Disclosure requirements for US individual holders
US individuals that hold certain specified foreign financial assets, including stock in anon-US corporation, with values in excess of certain thresholds are required to file Form 8938 with their United States Federal Income Tax return. Such Form requires disclosure of information concerning such non-US, including the value of the assets. Failure to file the form when required is subject to penalties. An exemption from reporting applies to non-US assets held through a US financial institution, generally including a non-US branch or subsidiary of a US institution and a US branch of a non-US institution. Investors are encouraged to consult with their own tax advisers regarding the possible application of this disclosure requirement to their investment in the shares.
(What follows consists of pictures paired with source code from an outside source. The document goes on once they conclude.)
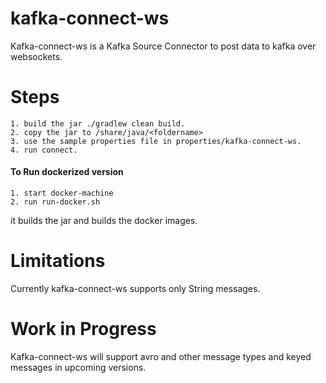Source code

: # kafka-connect-ws

Kafka-connect-ws is a Kafka Source Connector to post data to kafka over websockets.

# Steps
	1. build the jar ./gradlew clean build.
	2. copy the jar to /share/java/<foldername>
	3. use the sample properties file in properties/kafka-connect-ws.
	4. run connect.
	
#### To Run dockerized version
	1. start docker-machine
	2. run run-docker.sh

it builds the jar and builds the docker images.
	

# Limitations

Currently kafka-connect-ws supports only String messages.

# Work in Progress

Kafka-connect-ws will support avro and other message types and keyed messages in upcoming versions.



 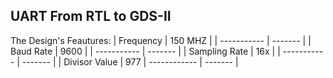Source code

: UART From RTL to GDS-II
-----------------------
The Design's Feautures:
| Frequency      | 150 MHZ |
| -----------    | ------- |
| Baud Rate      | 9600    |
| -----------    | ------- |
| Sampling Rate  | 16x     |
| -----------    | ------- |
|  Divisor Value | 977     |
  ------------   | ------- |
  

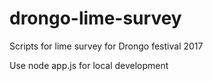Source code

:# drongo-lime-survey
Scripts for lime survey for Drongo festival 2017


Use node app.js for local development
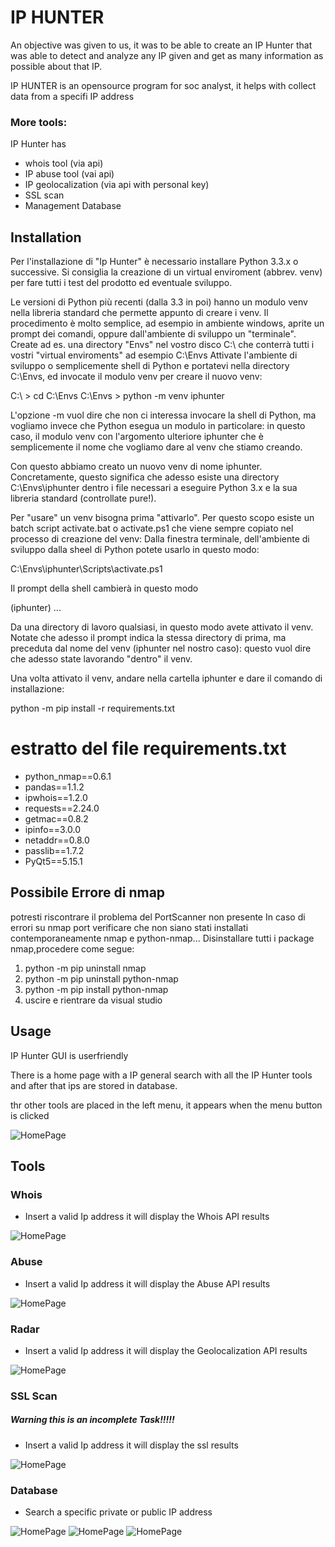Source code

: # IP HUNTER 
An objective was given to us, it was to be able to create an IP Hunter that was able to detect and analyze any IP given and get as many information as possible about that IP.

IP HUNTER is an opensource program for soc analyst, it helps with collect data from a specifi IP address

### More tools:


IP Hunter has

- whois tool (via api)
- IP abuse tool (vai api)
- IP geolocalization (via api with personal key)
- SSL scan
- Management Database

## Installation
Per l'installazione di "Ip Hunter" è necessario installare Python 3.3.x o successive.
Si consiglia la creazione di un virtual enviroment (abbrev. venv) per fare tutti i test del prodotto ed eventuale sviluppo.

Le versioni di Python più recenti (dalla 3.3 in poi) hanno un modulo venv nella libreria standard che permette appunto di creare i venv. 
Il procedimento è molto semplice, ad esempio in ambiente windows, aprite un prompt dei comandi, oppure dall'ambiente di sviluppo un "terminale".
Create ad es. una directory "Envs" nel vostro disco C:\ che conterrà tutti i vostri "virtual enviroments" ad esempio C:\Envs
Attivate l'ambiente di sviluppo o semplicemente shell di Python e portatevi nella directory C:\Envs, ed invocate il modulo venv per creare il nuovo venv:

C:\ > cd C:\Envs
C:\Envs > python -m venv iphunter 

L'opzione -m vuol dire che non ci interessa invocare la shell di Python, ma vogliamo invece che Python esegua un modulo in particolare: 
in questo caso, il modulo venv con l'argomento ulteriore iphunter che è semplicemente il nome che vogliamo dare al venv che stiamo creando.

Con questo abbiamo creato un nuovo venv di nome iphunter. 
Concretamente, questo significa che adesso esiste una directory C:\Envs\iphunter dentro i file necessari a eseguire Python 3.x e la sua libreria standard
(controllate pure!).

Per "usare" un venv bisogna prima "attivarlo". Per questo scopo esiste un batch script activate.bat o activate.ps1 
che viene sempre copiato nel processo di creazione del venv: 
Dalla finestra terminale, dell'ambiente di sviluppo dalla sheel di Python potete usarlo in questo modo:

C:\Envs\iphunter\Scripts\activate.ps1

Il prompt della shell cambierà in questo modo


(iphunter) ...

Da una directory di lavoro qualsiasi, in questo modo avete attivato il venv. 
Notate che adesso il prompt indica la stessa directory di prima, ma preceduta dal nome del venv (iphunter nel nostro caso): 
questo vuol dire che adesso state lavorando "dentro" il venv. 

Una volta attivato il venv, andare nella cartella iphunter e dare il comando di installazione:

python -m pip install -r requirements.txt


# estratto del file requirements.txt 

- python_nmap==0.6.1
- pandas==1.1.2
- ipwhois==1.2.0
- requests==2.24.0
- getmac==0.8.2
- ipinfo==3.0.0
- netaddr==0.8.0
- passlib==1.7.2
- PyQt5==5.15.1

## Possibile Errore di nmap
potresti riscontrare il problema del PortScanner non presente
In caso di errori su nmap port verificare che non siano stati installati contemporaneamente nmap e python-nmap...
Disinstallare tutti i package nmap,procedere come segue:
1. python -m pip uninstall nmap
2. python -m pip uninstall python-nmap
3. python -m pip install python-nmap
4. uscire e rientrare da visual studio

## Usage
IP Hunter GUI is userfriendly

There is a home page with a IP general search with all the IP Hunter tools and after that ips are stored in database.

thr other tools are placed in the left menu, it appears when the menu button is clicked



![HomePage](https://github.com/Andrxid/IP-Hunter/blob/main/img/2020-10-13%2012_57_07-.png)

## Tools

### Whois
- Insert a valid Ip address it will display the Whois API results

![HomePage](https://github.com/Andrxid/IP-Hunter/blob/main/img/2020-10-12%2020_55_37-.png)

### Abuse
- Insert a valid Ip address it will display the Abuse API results

![HomePage](https://github.com/Andrxid/IP-Hunter/blob/main/img/2020-10-12%2020_55_39-.png)

### Radar
- Insert a valid Ip address it will display the Geolocalization API results


![HomePage](https://github.com/Andrxid/IP-Hunter/blob/main/img/2020-10-12%2020_55_42-.png)

### SSL Scan
##### Warning this is an incomplete Task!!!!!
- Insert a valid Ip address it will display the ssl results

![HomePage](https://github.com/Andrxid/IP-Hunter/blob/main/img/2020-10-12%2020_55_45-.png)

### Database
- Search a specific private or public IP address

![HomePage](https://github.com/Andrxid/IP-Hunter/blob/main/img/2020-10-12%2020_55_48-.png)
![HomePage](https://github.com/Andrxid/IP-Hunter/blob/main/img/2020-10-12%2020_55_51-.png)
![HomePage](https://github.com/Andrxid/IP-Hunter/blob/main/img/2020-10-12%2020_56_03-.png)



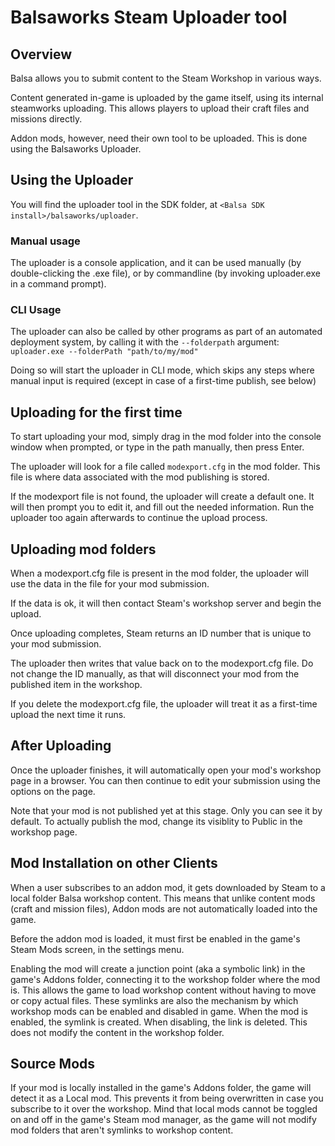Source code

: # Balsaworks Steam Uploader tool

## Overview

Balsa allows you to submit content to the Steam Workshop in various ways. 

Content generated in-game is uploaded by the game itself, using its internal steamworks uploading. This allows players to upload their craft files and missions directly.

Addon mods, however, need their own tool to be uploaded. This is done using the Balsaworks Uploader.



## Using the Uploader

You will find the uploader tool in the SDK folder, at `<Balsa SDK install>/balsaworks/uploader`.

### Manual usage
The uploader is a console application, and it can be used manually (by double-clicking the .exe file), or by commandline (by invoking uploader.exe in a command prompt). 

### CLI Usage
The uploader can also be called by other programs as part of an automated deployment system, by calling it with the `--folderpath` argument:
`uploader.exe --folderPath "path/to/my/mod"`

Doing so will start the uploader in CLI mode, which skips any steps where manual input is required (except in case of a first-time publish, see below)


## Uploading for the first time

To start uploading your mod, simply drag in the mod folder into the console window when prompted, or type in the path manually, then press Enter. 

The uploader will look for a file called `modexport.cfg` in the mod folder. This file is where data associated with the mod publishing is stored.

If the modexport file is not found, the uploader will create a default one. It will then prompt you to edit it, and fill out the needed information. 
Run the uploader too again afterwards to continue the upload process.



## Uploading mod folders

When a modexport.cfg file is present in the mod folder, the uploader will use the data in the file for your mod submission. 

If the data is ok, it will then contact Steam's workshop server and begin the upload. 

Once uploading completes, Steam returns an ID number that is unique to your mod submission. 

The uploader then writes that value back on to the modexport.cfg file. Do not change the ID manually, as that will disconnect your mod from the published item in the workshop.

If you delete the modexport.cfg file, the uploader will treat it as a first-time upload the next time it runs. 


## After Uploading

Once the uploader finishes, it will automatically open your mod's workshop page in a browser. You can then continue to edit your submission using the options on the page.

Note that your mod is not published yet at this stage. Only you can see it by default. To actually publish the mod, change its visiblity to Public in the workshop page.



## Mod Installation on other Clients

When a user subscribes to an addon mod, it gets downloaded by Steam to a local folder Balsa workshop content. 
This means that unlike content mods (craft and mission files), Addon mods are not automatically loaded into the game. 

Before the addon mod is loaded, it must first be enabled in the game's Steam Mods screen, in the settings menu. 

Enabling the mod will create a junction point (aka a symbolic link) in the game's Addons folder, connecting it to the workshop folder where the mod is. This allows the game to load workshop content without having to move or copy actual files.
These symlinks are also the mechanism by which workshop mods can be enabled and disabled in game. When the mod is enabled, the symlink is created. When disabling, the link is deleted. This does not modify the content in the workshop folder.



## Source Mods

If your mod is locally installed in the game's Addons folder, the game will detect it as a Local mod. This prevents it from being overwritten in case you subscribe to it over the workshop.
Mind that local mods cannot be toggled on and off in the game's Steam mod manager, as the game will not modify mod folders that aren't symlinks to workshop content.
Taxation on capital gains in the Netherlands
Under the Convention, if you are a US person and you have capital gains on the sale of shares of a Dutch company, these are generally not subject to taxation by the Netherlands. An exception to this rule generally applies if you have a permanent establishment in the Netherlands and the capital gain is derived from the sale of shares which form part of that permanent establishments business property.
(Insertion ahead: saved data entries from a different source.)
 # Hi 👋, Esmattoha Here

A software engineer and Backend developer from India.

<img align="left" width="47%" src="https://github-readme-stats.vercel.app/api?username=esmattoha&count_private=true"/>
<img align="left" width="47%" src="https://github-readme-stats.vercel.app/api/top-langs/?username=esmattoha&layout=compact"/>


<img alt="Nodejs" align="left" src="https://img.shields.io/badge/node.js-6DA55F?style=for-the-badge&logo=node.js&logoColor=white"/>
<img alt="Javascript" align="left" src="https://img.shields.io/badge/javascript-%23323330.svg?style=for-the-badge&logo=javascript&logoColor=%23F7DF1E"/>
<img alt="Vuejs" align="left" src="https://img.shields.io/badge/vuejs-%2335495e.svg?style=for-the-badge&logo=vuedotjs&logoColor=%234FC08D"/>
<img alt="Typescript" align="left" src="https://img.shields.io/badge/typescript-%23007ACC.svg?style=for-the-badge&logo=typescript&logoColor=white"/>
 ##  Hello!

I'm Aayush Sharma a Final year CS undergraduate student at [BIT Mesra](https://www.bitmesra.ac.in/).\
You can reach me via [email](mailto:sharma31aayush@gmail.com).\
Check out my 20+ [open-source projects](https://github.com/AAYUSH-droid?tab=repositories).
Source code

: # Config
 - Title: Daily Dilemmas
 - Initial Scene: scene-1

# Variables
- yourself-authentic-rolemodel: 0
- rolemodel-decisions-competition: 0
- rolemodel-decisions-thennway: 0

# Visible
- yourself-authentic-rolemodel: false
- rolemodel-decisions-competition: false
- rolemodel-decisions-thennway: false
United States taxation on capital gains
A US person generally will recognize capital gain or loss for US federal income tax purposes equal to the difference, if any, between the amount realized on the sale and the US persons adjusted tax basis in the shares or NYRSs, in each case as determined in US dollars. US persons should consult their own tax advisers about how to determine the US dollar value of any foreign currency received as proceeds on the sale of shares or NYRSs and the treatment of any foreign currency gain or loss upon conversion of the foreign currency into US dollars. The capital gain or loss recognized on the sale will be long-term capital gain or loss if the US persons holding period in the shares or NYRSs exceeds one year. Non-corporate US persons are subject to tax on long-term capital gain at reduced rates. The deductibility of capital losses is subject to limitations
Succession duty and gift taxes in the Netherlands
Under the Estate and Inheritance Tax Convention between the United States and the Netherlands of 15 July 1969, individual US persons who are not Dutch citizens who have shares will generally not be subject to succession duty in the Netherlands on the individuals death, unless the shares are part of the business property of a permanent establishment situated in the Netherlands.
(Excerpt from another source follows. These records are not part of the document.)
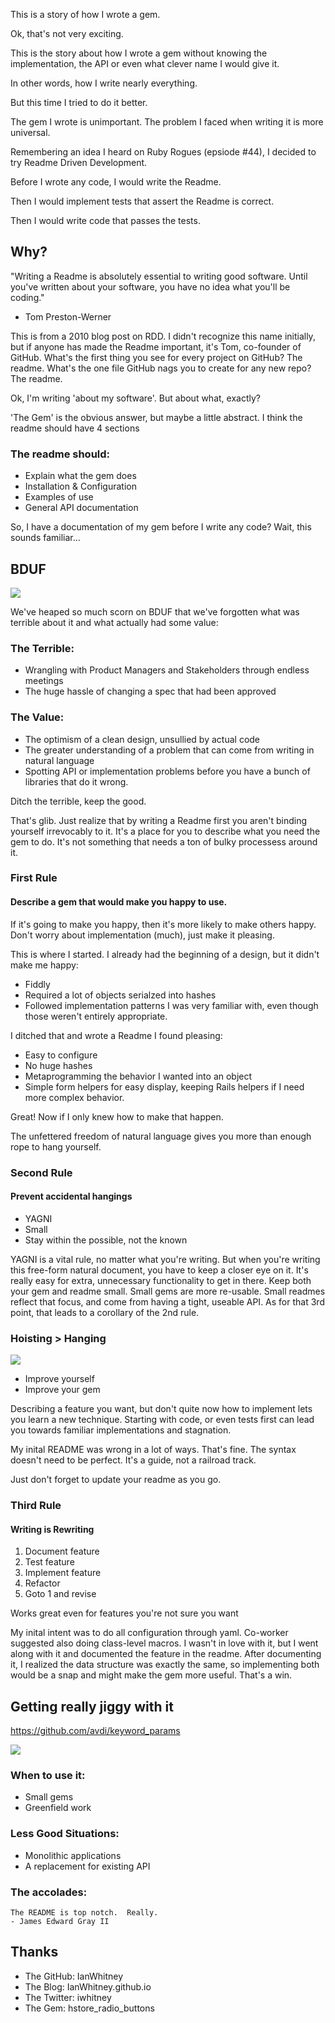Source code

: This is a story of how I wrote a gem.


Ok, that's not very exciting.


This is the story about how I wrote a gem without knowing the
implementation, the API or even what clever name I would give it.


In other words, how I write nearly everything.


But this time I tried to do it better.


The gem I wrote is unimportant. The problem I faced when writing it is
more universal. 


Remembering an idea I heard on Ruby Rogues (epsiode #44), I decided to
try Readme Driven Development. 


Before I wrote any code, I would write the Readme. 


Then I would implement tests that assert the Readme is
correct. 


Then I would write code that passes the tests.


## Why?


"Writing a Readme is absolutely essential to writing good software. Until you've written about your software, you have no idea what you'll be coding."  
- Tom Preston-Werner

<aside class='notes'>This is from a 2010 blog post on RDD. I didn't recognize this name initially, but if
anyone has made the Readme important, it's Tom, co-founder of GitHub.
What's the first thing you see for every project on GitHub? The readme. What's the one file GitHub nags you to create for any new repo? The readme.</aside>


Ok, I'm writing 'about my software'. But about what, exactly?

<aside class='notes'>'The Gem' is the obvious answer, but maybe a little
abstract. I think the readme should have 4 sections</aside>


### The readme should:
  - Explain what the gem does
  - Installation & Configuration
  - Examples of use
  - General API documentation


So, I have a documentation of my gem before I write any
code? Wait, this sounds familiar&hellip;


## BDUF
<img src="images/bduf.png">


We've heaped so much scorn on BDUF that we've forgotten what was
terrible about it and what actually had some value:


### The Terrible:
  - Wrangling with Product Managers and Stakeholders through endless
    meetings
  - The huge hassle of changing a spec that had been approved


### The Value:
  - The optimism of a clean design, unsullied by actual code
  - The greater understanding of a problem that can come from writing in
    natural language
  - Spotting API or implementation problems before you have a bunch of
    libraries that do it wrong.


Ditch the terrible, keep the good. 

<aside class='notes'>That's glib. Just realize that by writing a Readme
first you aren't binding yourself irrevocably to it. It's a place
for you to describe what you need the gem to do. It's not something that
needs a ton of bulky processess around it.</aside>


### First Rule
#### Describe a gem that would make you happy to use.

<aside class='notes'>If it's going to make you happy, then it's more
likely to make others happy. Don't worry about implementation (much),
just make it pleasing.</aside>


This is where I started. I already had the beginning of a design, but it didn't make me happy:


  - Fiddly
  - Required a lot of objects serialzed into hashes
  - Followed implementation patterns I was very familiar with, even though those weren't entirely appropriate.


I ditched that and wrote a Readme I found pleasing:


  - Easy to configure
  - No huge hashes
  - Metaprogramming the behavior I wanted into an object
  - Simple form helpers for easy display, keeping Rails helpers if I need more complex behavior.


Great! Now if I only knew how to make that happen.


The unfettered freedom of natural language gives you more than enough rope to hang yourself.


### Second Rule
#### Prevent accidental hangings


  * YAGNI
  * Small
  * Stay within the possible, not the known

<aside class='notes'>YAGNI is a vital rule, no matter what you're
writing. But when you're writing this free-form natural document, you
have to keep a closer eye on it. It's really easy for extra, unnecessary
functionality to get in there. Keep both your gem and readme small.
Small gems are more re-usable. Small readmes reflect that focus, and
come from having a tight, useable API. As for that 3rd point, that leads
to a corollary of the 2nd rule.</aside>


### Hoisting > Hanging
<img src="images/hoist.png" />


  * Improve yourself
  * Improve your gem

<aside class='notes'>Describing a feature you want, but don't quite now
how to implement lets you learn a new technique. Starting with code, or
even tests first can lead you towards familiar implementations and
stagnation.</aside>


My inital README was wrong in a lot of ways. That's fine. The syntax
doesn't need to be perfect. It's a guide, not a railroad track.


Just don't forget to update your readme as you go.


### Third Rule
#### Writing is Rewriting


  1. Document feature
  2. Test feature
  3. Implement feature
  4. Refactor
  5. Goto 1 and revise


Works great even for features you're not sure you want

<aside class='notes'>My inital intent was to do all configuration through yaml. Co-worker
suggested also doing class-level macros. I wasn't in love with it, but I went along with it and 
documented the feature in the readme. After documenting it, I realized the data structure was
exactly the same, so implementing both would be a snap and might make
the gem more useful. That's a win.</aside>


## Getting really jiggy with it
https://github.com/avdi/keyword_params


<img src="images/avdi.png" />


### When to use it:
  - Small gems
  - Greenfield work


### Less Good Situations:
  - Monolithic applications
  - A replacement for existing API


### The accolades:
    The README is top notch.  Really.  
    - James Edward Gray II


## Thanks
  - The GitHub: IanWhitney
  - The Blog: IanWhitney.github.io
  - The Twitter: iwhitney
  - The Gem: hstore_radio_buttons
A gift of shares of a Dutch company by a person who is not a resident or a deemed resident of the Netherlands is generally not subject to gift tax in the Netherlands. A non-resident Netherlands citizen, however, is still treated as a resident of the Netherlands for gift tax purposes for ten years and any othernon-resident person for one year after leaving the Netherlands.
Taxation for US persons holding shares or American Depositary Shares in PLC
The following notes are provided for guidance. US persons should consult their local tax advisers, particularly in connection with potential liability to pay US taxes on disposal, lifetime gift or bequest of their shares or American Depositary Shares (ADSs). A US person is a US individual citizen or resident, a corporation organised under the laws of the United States, any state or the District of Columbia, or any other legal person subject to United States Federal Income Tax on its worldwide income.
United Kingdom taxation on dividends
Under United Kingdom law, income tax is not withheld from dividends paid by United Kingdom companies. Shareholders, whether resident in the United Kingdom or not, receive the full amount of the dividend actually declared.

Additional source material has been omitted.